As passed by the House last June, community element included “the element of the Canadian broadcasting system as part of which members of a community participate in the production of programs that are in a language used in the community including a not-for-profit broadcasting undertaking that is managed by a board of directors elected by the community.”

Rodriguez said the Senate’s tweak “does not refer to broadcasting undertakings that comprise components of the broadcasting system which may cause interpretative issues in the application of the act.”

He also disagreed with the Senate amendment that states “online undertakings shall implement methods such as age-verification methods to prevent children from accessing programs on the internet that are devoted to depicting, for a sexual purpose, explicit sexual activity.”

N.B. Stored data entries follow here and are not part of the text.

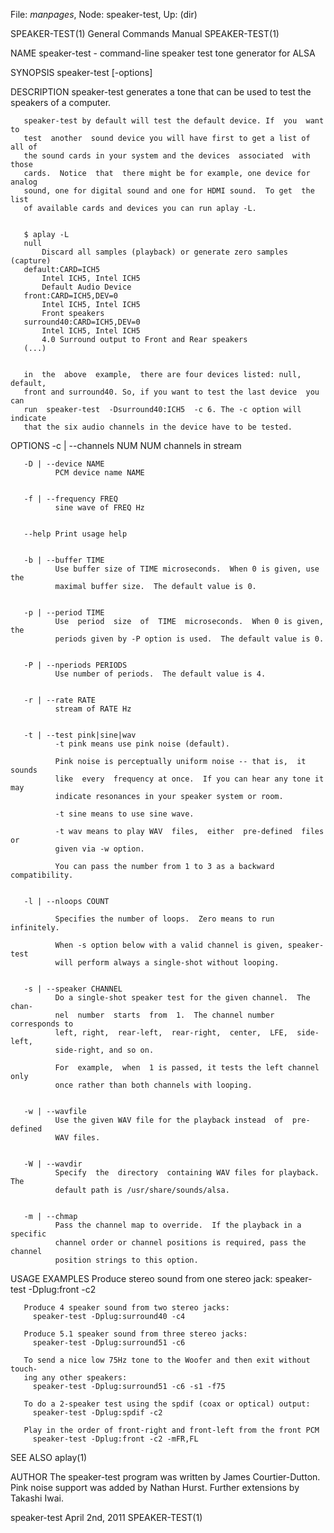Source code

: File: *manpages*,  Node: speaker-test,  Up: (dir)

SPEAKER-TEST(1)             General Commands Manual            SPEAKER-TEST(1)



NAME
       speaker-test - command-line speaker test tone generator for ALSA

SYNOPSIS
       speaker-test [-options]


DESCRIPTION
       speaker-test  generates a tone that can be used to test the speakers of
       a computer.

       speaker-test by default will test the default device. If  you  want  to
       test  another  sound device you will have first to get a list of all of
       the sound cards in your system and the devices  associated  with  those
       cards.  Notice  that  there might be for example, one device for analog
       sound, one for digital sound and one for HDMI sound.  To get  the  list
       of available cards and devices you can run aplay -L.


       $ aplay -L
       null
           Discard all samples (playback) or generate zero samples (capture)
       default:CARD=ICH5
           Intel ICH5, Intel ICH5
           Default Audio Device
       front:CARD=ICH5,DEV=0
           Intel ICH5, Intel ICH5
           Front speakers
       surround40:CARD=ICH5,DEV=0
           Intel ICH5, Intel ICH5
           4.0 Surround output to Front and Rear speakers
       (...)


       in  the  above  example,  there are four devices listed: null, default,
       front and surround40. So, if you want to test the last device  you  can
       run  speaker-test  -Dsurround40:ICH5  -c 6. The -c option will indicate
       that the six audio channels in the device have to be tested.






OPTIONS
       -c | --channels NUM
              NUM channels in stream


       -D | --device NAME
              PCM device name NAME


       -f | --frequency FREQ
              sine wave of FREQ Hz


       --help Print usage help


       -b | --buffer TIME
              Use buffer size of TIME microseconds.  When 0 is given, use  the
              maximal buffer size.  The default value is 0.


       -p | --period TIME
              Use  period  size  of  TIME  microseconds.  When 0 is given, the
              periods given by -P option is used.  The default value is 0.


       -P | --nperiods PERIODS
              Use number of periods.  The default value is 4.


       -r | --rate RATE
              stream of RATE Hz


       -t | --test pink|sine|wav
              -t pink means use pink noise (default).

              Pink noise is perceptually uniform noise -- that is,  it  sounds
              like  every  frequency at once.  If you can hear any tone it may
              indicate resonances in your speaker system or room.

              -t sine means to use sine wave.

              -t wav means to play WAV  files,  either  pre-defined  files  or
              given via -w option.

              You can pass the number from 1 to 3 as a backward compatibility.


       -l | --nloops COUNT

              Specifies the number of loops.  Zero means to run infinitely.

              When -s option below with a valid channel is given, speaker-test
              will perform always a single-shot without looping.


       -s | --speaker CHANNEL
              Do a single-shot speaker test for the given channel.  The  chan-
              nel  number  starts  from  1.  The channel number corresponds to
              left, right,  rear-left,  rear-right,  center,  LFE,  side-left,
              side-right, and so on.

              For  example,  when  1 is passed, it tests the left channel only
              once rather than both channels with looping.


       -w | --wavfile
              Use the given WAV file for the playback instead  of  pre-defined
              WAV files.


       -W | --wavdir
              Specify  the  directory  containing WAV files for playback.  The
              default path is /usr/share/sounds/alsa.


       -m | --chmap
              Pass the channel map to override.  If the playback in a specific
              channel order or channel positions is required, pass the channel
              position strings to this option.


USAGE EXAMPLES
       Produce stereo sound from one stereo jack:
         speaker-test -Dplug:front -c2

       Produce 4 speaker sound from two stereo jacks:
         speaker-test -Dplug:surround40 -c4

       Produce 5.1 speaker sound from three stereo jacks:
         speaker-test -Dplug:surround51 -c6

       To send a nice low 75Hz tone to the Woofer and then exit without touch-
       ing any other speakers:
         speaker-test -Dplug:surround51 -c6 -s1 -f75

       To do a 2-speaker test using the spdif (coax or optical) output:
         speaker-test -Dplug:spdif -c2

       Play in the order of front-right and front-left from the front PCM
         speaker-test -Dplug:front -c2 -mFR,FL


SEE ALSO
       aplay(1)


AUTHOR
       The  speaker-test  program  was written by James Courtier-Dutton.  Pink
       noise support was added by Nathan Hurst.  Further extensions by Takashi
       Iwai.



speaker-test                    April 2nd, 2011                SPEAKER-TEST(1)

According to the notice paper, “the amendment seeks to legislate matters in the broadcasting system that are beyond the policy intent of the bill, the purpose of which is to include online undertakings, undertakings for the transmission or retransmission of programs over the internet, in the broadcasting system.”

Other requested changes include deleting the Senate’s amendment to subsection 18(2.1), which said that the CRTC would hold a hearing after a “proposed order or regulation in question is published.”

That obligation “both before and after decisions are taken by the CRTC will entail unnecessary delays in the administration of the act,” said the government.

Also problematic, from the government’s position, is the Senate’s reference to the Canadian Broadcasting Corp in which it said that the CBC “may not enter into any contract, arrangement or agreement that results in the broadcasting or development of an advertisement or announcement on behalf of an advertiser that is designed to resemble journalistic programming.”

That amendment, said Rodriguez’s notice, “seeks to legislate matters in the broadcasting system that are beyond the policy intent of the bill, the purpose of which is to include online undertakings, undertakings for the transmission or retransmission of programs over the internet, in the broadcasting system, and because further study is required on how best to position our national public broadcaster to meet the needs and expectations of Canadians.”

At the Canadian Media Producers Association’s annual Prime Time conference held in Ottawa last month, Rodriguez said the government would support any or all amendments that resulted from the longest study ever conducted by a Senate committee as long as none of them “weaken” the objective for a “modern bill” that recognizes that “we’ve changed the way we look at things.”

In a scrum on Parliament Hill on Wednesday, the heritage minister said the government accepted “a vast majority of the Senate amendments, but some that could create a loophole were not accepted.”